EXERCISE OBJECTIVE: In the listing below, find the line holding "### Organizing Notes" and the line holding "1. Use the **Files** tab to upload". Write out those two lines and all lines between, exactly, and nothing more.

EXCERPTED RECORDS:
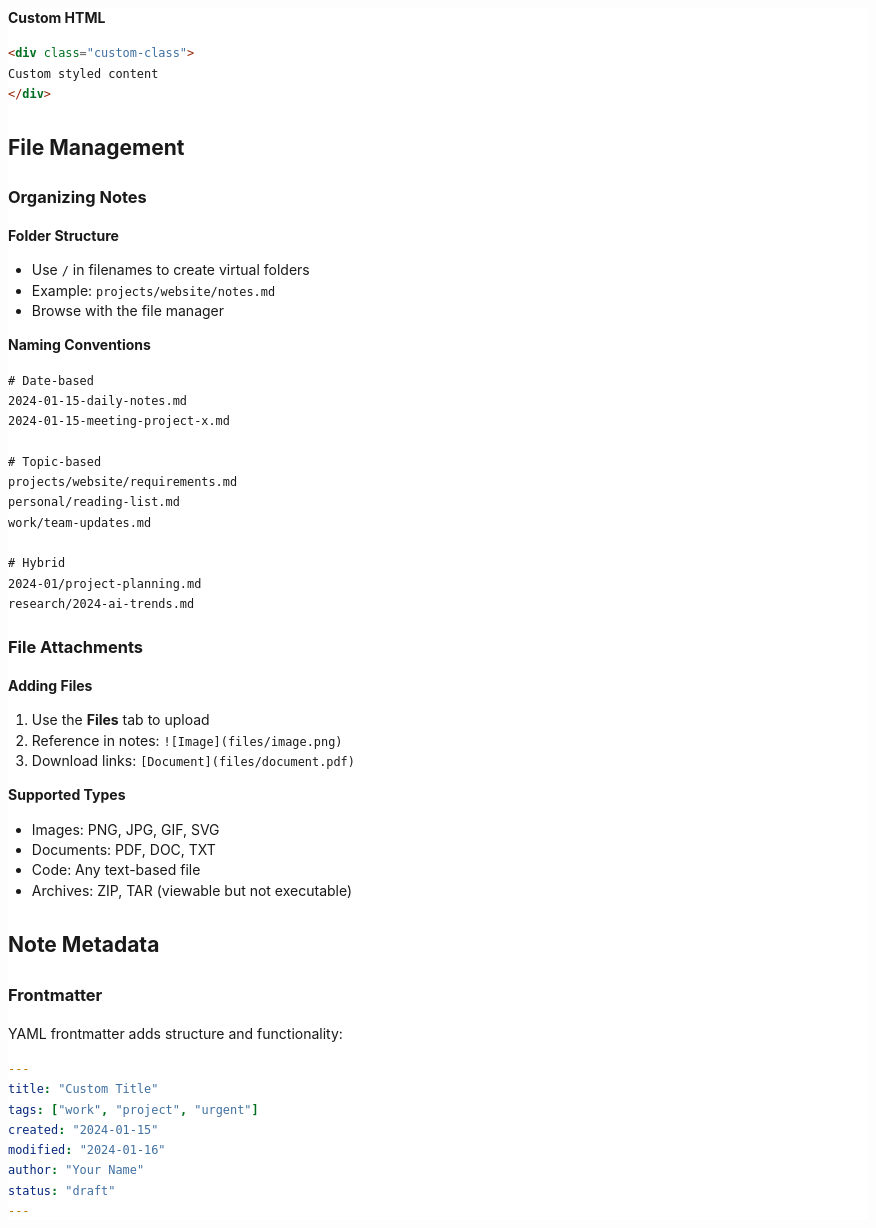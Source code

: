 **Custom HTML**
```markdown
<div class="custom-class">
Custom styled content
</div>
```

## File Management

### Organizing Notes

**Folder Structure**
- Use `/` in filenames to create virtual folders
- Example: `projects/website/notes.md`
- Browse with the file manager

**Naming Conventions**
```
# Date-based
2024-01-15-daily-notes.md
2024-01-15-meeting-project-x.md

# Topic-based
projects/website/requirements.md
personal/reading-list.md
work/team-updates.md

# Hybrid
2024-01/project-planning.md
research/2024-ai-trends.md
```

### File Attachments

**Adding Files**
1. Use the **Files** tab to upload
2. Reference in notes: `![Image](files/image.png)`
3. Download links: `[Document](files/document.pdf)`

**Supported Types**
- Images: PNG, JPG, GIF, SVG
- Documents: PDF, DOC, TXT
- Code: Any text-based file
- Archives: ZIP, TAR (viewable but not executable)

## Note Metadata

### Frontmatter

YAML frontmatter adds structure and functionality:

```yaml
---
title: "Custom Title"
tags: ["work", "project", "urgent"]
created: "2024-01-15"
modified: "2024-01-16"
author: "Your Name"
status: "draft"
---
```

TASK SOLUTION:
### Organizing Notes

**Folder Structure**
- Use `/` in filenames to create virtual folders
- Example: `projects/website/notes.md`
- Browse with the file manager

**Naming Conventions**
```
# Date-based
2024-01-15-daily-notes.md
2024-01-15-meeting-project-x.md

# Topic-based
projects/website/requirements.md
personal/reading-list.md
work/team-updates.md

# Hybrid
2024-01/project-planning.md
research/2024-ai-trends.md
```

### File Attachments

**Adding Files**
1. Use the **Files** tab to upload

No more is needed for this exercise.